A considerable Irish and German influx into Utica began about this time.

  

Utica and Schenectady Railroad - Chenango Canal, 1836.

Utica citizens subscribed to $4,300,000 of the stock of the Utica & Schenectady Railroad, which was opened August 1, 1836, and extended to Syracuse in 1839.

In 1836, the Chenango canal was opened northward from Chenango river headwaters of the Susquehanna, through the Oriskany creek valley to Utica, forming a valley outlet for coal from Pennsylvania. This canal was abandoned in 1878. In the modern utilization of trunk waterways, the use of the Chenango canal may be resumed as well as other abandoned waterways of New York state, the pioneer and leading commonwealth in canalization.

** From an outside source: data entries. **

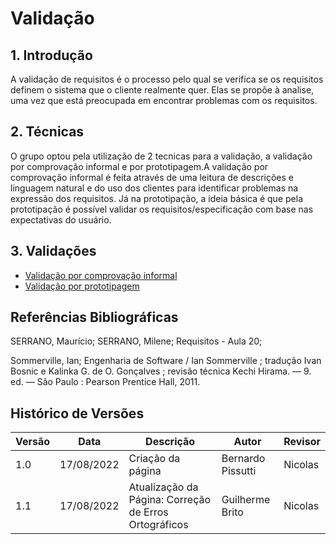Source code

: # Validação

## 1. Introdução

A validação de requisitos é o processo pelo qual se verifica se os requisitos definem o sistema que o cliente realmente quer.
Elas se propõe à analise, uma vez que está preocupada em encontrar problemas com os requisitos.

## 2. Técnicas

O grupo optou pela utilização de 2 tecnicas para a validação, a validação por comprovação informal e por prototipagem.A
validação por comprovação informal é feita através de uma leitura de descrições e linguagem natural e do uso dos clientes
para identificar problemas na expressão dos requisitos. Já na prototipação, a ideia básica é que pela prototipação é possível
validar os requisitos/especificação com base nas expectativas do usuário.

## 3. Validações

- [Validação por comprovação informal](analise/validacoes/comprovacao_informal.md) <br>
- [Validação por prototipagem](analise/validacoes/valid_prototipagem.md)

## Referências Bibliográficas

SERRANO, Maurício; SERRANO, Milene; Requisitos - Aula 20;

Sommerville, Ian; Engenharia de Software / Ian Sommerville ; tradução Ivan Bosnic e Kalinka G.
de O. Gonçalves ; revisão técnica Kechi Hirama. — 9. ed. — São Paulo : Pearson Prentice Hall, 2011.

## Histórico de Versões

| Versão | Data       | Descrição                                             | Autor             | Revisor |
|--------|------------|-------------------------------------------------------|-------------------|---------|
| 1.0    | 17/08/2022 | Criação da página                                     | Bernardo Pissutti | Nicolas |
| 1.1    | 17/08/2022 | Atualização da Página: Correção de Erros Ortográficos | Guilherme Brito   | Nicolas |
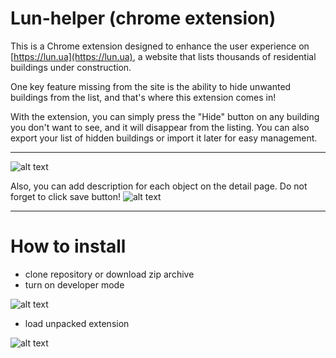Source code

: # Lun-helper (chrome extension)

This is a Chrome extension designed to enhance the user experience on [https://lun.ua](https://lun.ua),
 a website that lists thousands of residential buildings under construction.

One key feature missing from the site is the ability to hide unwanted buildings from the list,
 and that's where this extension comes in!

With the extension, you can simply press the "Hide" button on any building you don't want to see,
 and it will disappear from the listing.
  You can also export your list of hidden buildings or import it later for easy management.

---
  
![alt text](https://raw.githubusercontent.com/rostyslavnikitin/lun-helper/master/build/screens/mark.png)

Also, you can add description for each object on the detail page. Do not forget to click save button!
![alt text](https://raw.githubusercontent.com/rostyslavnikitin/lun-helper/master/build/screens/gotham.png)

---

# How to install

* clone repository or download zip archive
* turn on developer mode

![alt text](https://raw.githubusercontent.com/rostyslavnikitin/lun-helper/master/build/screens/developer_mode.png)
* load unpacked extension

![alt text](https://raw.githubusercontent.com/rostyslavnikitin/lun-helper/master/build/screens/load_unpacked.png)

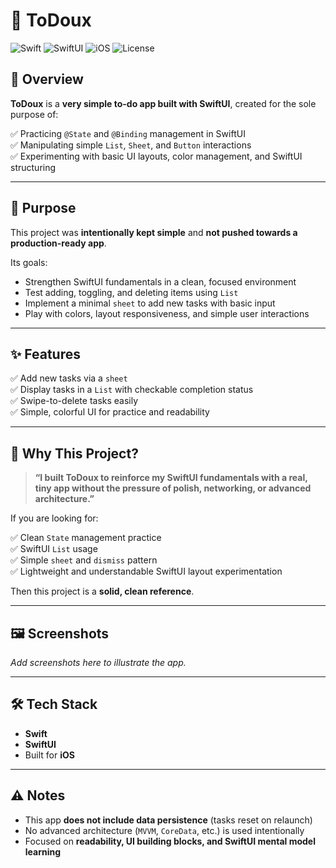 # 📝 ToDoux

![Swift](https://img.shields.io/badge/Swift-5.9-orange?logo=swift)
![SwiftUI](https://img.shields.io/badge/SwiftUI-%20-blue?logo=swift)
![iOS](https://img.shields.io/badge/iOS-17-lightgrey?logo=apple)
![License](https://img.shields.io/badge/License-MIT-green)

## 📌 Overview

**ToDoux** is a **very simple to-do app built with SwiftUI**, created for the sole purpose of:

✅ Practicing `@State` and `@Binding` management in SwiftUI  
✅ Manipulating simple `List`, `Sheet`, and `Button` interactions  
✅ Experimenting with basic UI layouts, color management, and SwiftUI structuring

---

## 🎯 Purpose

This project was **intentionally kept simple** and **not pushed towards a production-ready app**.

Its goals:

- Strengthen SwiftUI fundamentals in a clean, focused environment
- Test adding, toggling, and deleting items using `List`
- Implement a minimal `sheet` to add new tasks with basic input
- Play with colors, layout responsiveness, and simple user interactions

---

## ✨ Features

✅ Add new tasks via a `sheet`  
✅ Display tasks in a `List` with checkable completion status  
✅ Swipe-to-delete tasks easily  
✅ Simple, colorful UI for practice and readability

---

## 🤔 Why This Project?

> **“I built ToDoux to reinforce my SwiftUI fundamentals with a real, tiny app without the pressure of polish, networking, or advanced architecture.”**

If you are looking for:

✅ Clean `State` management practice  
✅ SwiftUI `List` usage  
✅ Simple `sheet` and `dismiss` pattern  
✅ Lightweight and understandable SwiftUI layout experimentation

Then this project is a **solid, clean reference**.

---

## 🖼️ Screenshots

_Add screenshots here to illustrate the app._

---

## 🛠️ Tech Stack

- **Swift**
- **SwiftUI**
- Built for **iOS**

---

## ⚠️ Notes

- This app **does not include data persistence** (tasks reset on relaunch)
- No advanced architecture (`MVVM`, `CoreData`, etc.) is used intentionally
- Focused on **readability, UI building blocks, and SwiftUI mental model learning**
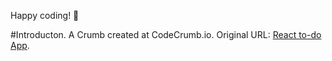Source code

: Happy coding! 🚀

#Introducton. 
A Crumb created at CodeCrumb.io. Original URL: [React to-do App](http://localhost:4000/miles/crumb/EmlJm4aN).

In 1854, the Utica & Black River R. R. (now a New York Central line) was opened to Boonville and later extended to Carthage. The Utica, Clinton & Binghamton railroad was opened to Hamilton in 1867. In 1883 the West Shore railroad (now a New York Central line) began running through the southern city limits. In 1902 the trolley route was extended eastward to Little Falls. In 1905 Barge canal construction was begun and completed from Waterford to Utica in 1916 and opened in 1918. In 1913, Harry Atwood, in his flight from St. Louis to New York city, passed over Utica and down the Mohawk, and on June 3, 1924, the great U. S. naval dirigible Shenandoah passed westward over the Mohawk Valley, on its way from New York to Buffalo, adding the final chapter in Utica's history of transportation.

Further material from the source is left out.